After a few frustrating evenings I finally managed to send a message from one webpage to another. It even worked sending the message from my iPhone to the PC. Bingo! The next challenge was to create a countdown timer that displayed on both the receiving (players’) PC and the sending (gamesmaster’s) PC.
The first issue I had was the delay between sending the clue and the other PC receiving it. I therefore decided for the countdown to only start when the receiving PC got that instruction, and for it to relay it back to the sending PC. This required both sender and receiver to send messages. The Clue System now starts when the receiving PC gets the instruction, sends it back to the GM’s PC, and receives clues. I downloaded some royalty-free music and sound effects to draw attention to incoming clues.

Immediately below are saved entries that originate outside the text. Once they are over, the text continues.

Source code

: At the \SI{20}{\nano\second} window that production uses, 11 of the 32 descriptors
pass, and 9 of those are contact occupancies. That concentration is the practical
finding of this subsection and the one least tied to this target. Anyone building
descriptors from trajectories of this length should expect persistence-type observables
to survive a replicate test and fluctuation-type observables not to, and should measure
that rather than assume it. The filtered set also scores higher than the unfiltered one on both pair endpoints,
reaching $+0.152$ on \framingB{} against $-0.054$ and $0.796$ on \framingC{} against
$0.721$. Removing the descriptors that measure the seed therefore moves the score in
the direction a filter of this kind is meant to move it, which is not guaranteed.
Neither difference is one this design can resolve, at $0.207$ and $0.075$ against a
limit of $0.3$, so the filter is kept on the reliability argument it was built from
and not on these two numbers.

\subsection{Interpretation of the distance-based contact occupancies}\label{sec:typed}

I had to design a page which had pre-written clues and with the option to send custom hints. Using Twitter’s Get Bootstrap, this helped no-end with the formatting of the page. I also decided that it should not be hard-coded. The clues should be pulled from a database so they can always be added or amended.
Remove Internet Dependence
The clue system was ready to use! Over the opening month of Cypherdyne, clues were added easily based on common customer actions. One day, the internet went down in the building: no clue system :/. After tethering my phone, I managed to install XAMPP which is where a PC can act as a web server. However, after many hours of trying to get this to work, an even bigger clue delay occurred. This was not the solution!

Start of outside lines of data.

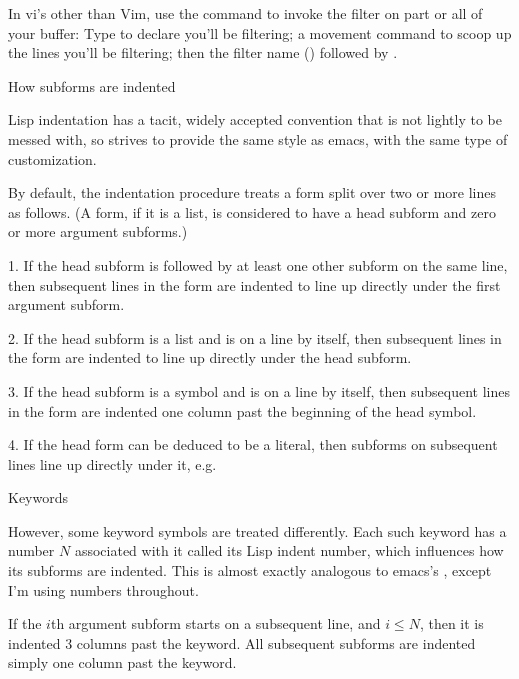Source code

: In vi's other than Vim, use the \p{!} command to invoke the filter on part or all of
your buffer: Type \p{!} to declare you'll be filtering; a movement command
to scoop up the lines you'll be filtering; then the filter name
() followed by .

\beginsection How subforms are indented

Lisp indentation has a tacit, widely accepted convention that is not
lightly to be messed with, so  strives to provide the same
style as emacs, with the same type of customization.

By default, the indentation procedure treats
a form split over two or more lines as
follows.  (A form, if it is a list, is considered to have a head subform and zero or
more argument subforms.)

1.  If the head subform is followed by at
least one other subform on the same line, then subsequent lines in the
form are indented to line up directly under the first argument subform.


2. If the head subform is a list and is on a line by itself, then
subsequent lines in the form are indented to
line up directly under the head subform.


3. If the head subform is a symbol and is on a line by itself, then
subsequent lines in the form are indented one column past the beginning
of the head symbol.


4. If the head form can be deduced to be a literal, then subforms on
subsequent lines line up directly under it, e.g.


\beginsection Keywords

However, some keyword symbols are treated differently.  Each such
keyword has a number $N$ associated with it called its Lisp indent number,
which influences how its subforms are indented.  This is almost exactly
analogous to emacs's , except I'm using numbers
throughout.

If 
the $i$th argument subform starts
on a subsequent line, and $i \le N$, then it is indented 3 columns past the
keyword.  All subsequent
subforms are indented simply one column past the keyword.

I concluded that the solution was to have my own server rather than the giant one called the Internet. There was a cashback offer of an HP Micro Server, I purchased an SSD hard drive and installed CentOS to create our own system. There was virtually no delay to the clues, and all devices when taught the IP address to be the DNS could access the clue system. This meant that mobiles, tablets, and PCs could all clue the escape rooms!
Cryptology Nottingham’s second game based on Ancient Egypt, The Crypt was ready to open. Whilst there were no computers in the times of King Tut, a computer screen really was the best way to send clues into the game. The solution was to style it a little more with Ancient Egyptian images and colours.
Second Location Development
The Crypt’s clue system was a little but more themed than Cypherdyne’s. When Cryptology Nottingham was going to relocate we all wanted to take the clue system to the next level.
The Cypherdyne Escape Room is an interview set in an office. The idea was to disguise the clue system as an email system, and include Microsoft’s Clippy from Microsoft Word. He will be there to taunt groups when simple things are overlooked.
For the reincarnation of The Crypt, Rameseize, we wanted an Ancient Egyptian God Of Mildly Useful Hints, Acluebis. He would be full HD video and have subtitled clues, and is much more than just a clue system.
Sheffield‘s Clue System
Acluebis is very well received in Nottingham so we wanted to take this a stage further in Sheffield. The first game First Contact is set in the future. We therefore wanted a fully interactive system where the touchscreens interact with the clue system. The clue system will interact with players. Both of these in a totally in-theme way.
It amazes us that simple “yes”, “no”, “well done team” messages were so well received by the general public. We realised we created not a clue system, but a fully interactive guide. We are struggling what to call this as clue system is not correct. What would you call it?